Hey Angels and Alphas,
Hot-weather walking or running, whether you do it for weight loss or not, can feel absolutely terrible… and pretty much impossible to dress for. All the sweat, the sunburn, the chafing, all of that doesn’t make up for the fact that our bodies are great at thermoregulation (for the most part.)
Researchers have long known that the more aerobically fit you are, the better your body is at handing hot temperatures. But what about those first few days or weeks when the hot weather is just setting in, or those days on which exercising feels like you’re in a sauna?
That’s when your wardrobe and ability to prepare will play a major role in how comfortable and efficient you’ll actually be during exercise.

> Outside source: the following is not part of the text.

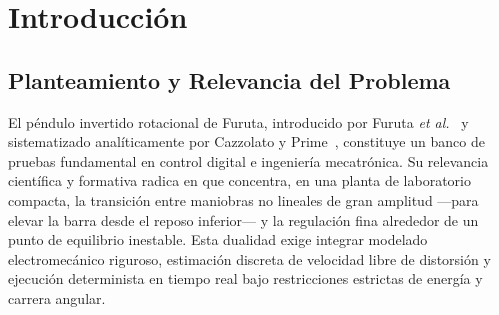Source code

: \section{Introducción}\label{sec:introduccion}

\subsection{Planteamiento y Relevancia del Problema}
El péndulo invertido rotacional de Furuta, introducido por Furuta \textit{et al.}~\cite{furuta1991} y sistematizado analíticamente por Cazzolato y Prime~\cite{cazzolato2011}, constituye un banco de pruebas fundamental en control digital e ingeniería mecatrónica. Su relevancia científica y formativa radica en que concentra, en una planta de laboratorio compacta, la transición entre maniobras no lineales de gran amplitud ---para elevar la barra desde el reposo inferior--- y la regulación fina alrededor de un punto de equilibrio inestable. Esta dualidad exige integrar modelado electromecánico riguroso, estimación discreta de velocidad libre de distorsión y ejecución determinista en tiempo real bajo restricciones estrictas de energía y carrera angular.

Today, we’re here to talk about a few tips from the experts on how you can strategically pick out your clothes and accessories so you can stay safe and comfortable while you’re training during the hottest months of the year.
Let’s get started.
First, you must learn to understand “real feel” temperatures.
Contrary to popular belief, not all heat is created equal. Levels of humidity can make the effects of heat better or worse by dampening the rate at which sweat evaporates from your body.
Sweat isn’t just an annoyance that happens when you’re getting too hot. It’s the body’s mechanism for cooling itself down, and this effect can only happen as sweat begins to evaporate. When the humidity is high, sweat tends to stick around.
Not only that, but the more you have to work to cool your body off, the hotter you’re going to feel. If you’re riding a bike, you won’t feel nearly as hot as you will when you’re running. This is because of the air flow helping sweat evaporate off your body.
To get you started on preparing and dressing for the hot weather, here are a few major pointers you can use for your prep:
#1 SHADE YOUR FACE
The sooner you invest in some breathable, sweatproof caps, the better. Aim for one that provides UV protection, keeps the sun off your face and scalp, and helps you keep the sweat out of your eyes.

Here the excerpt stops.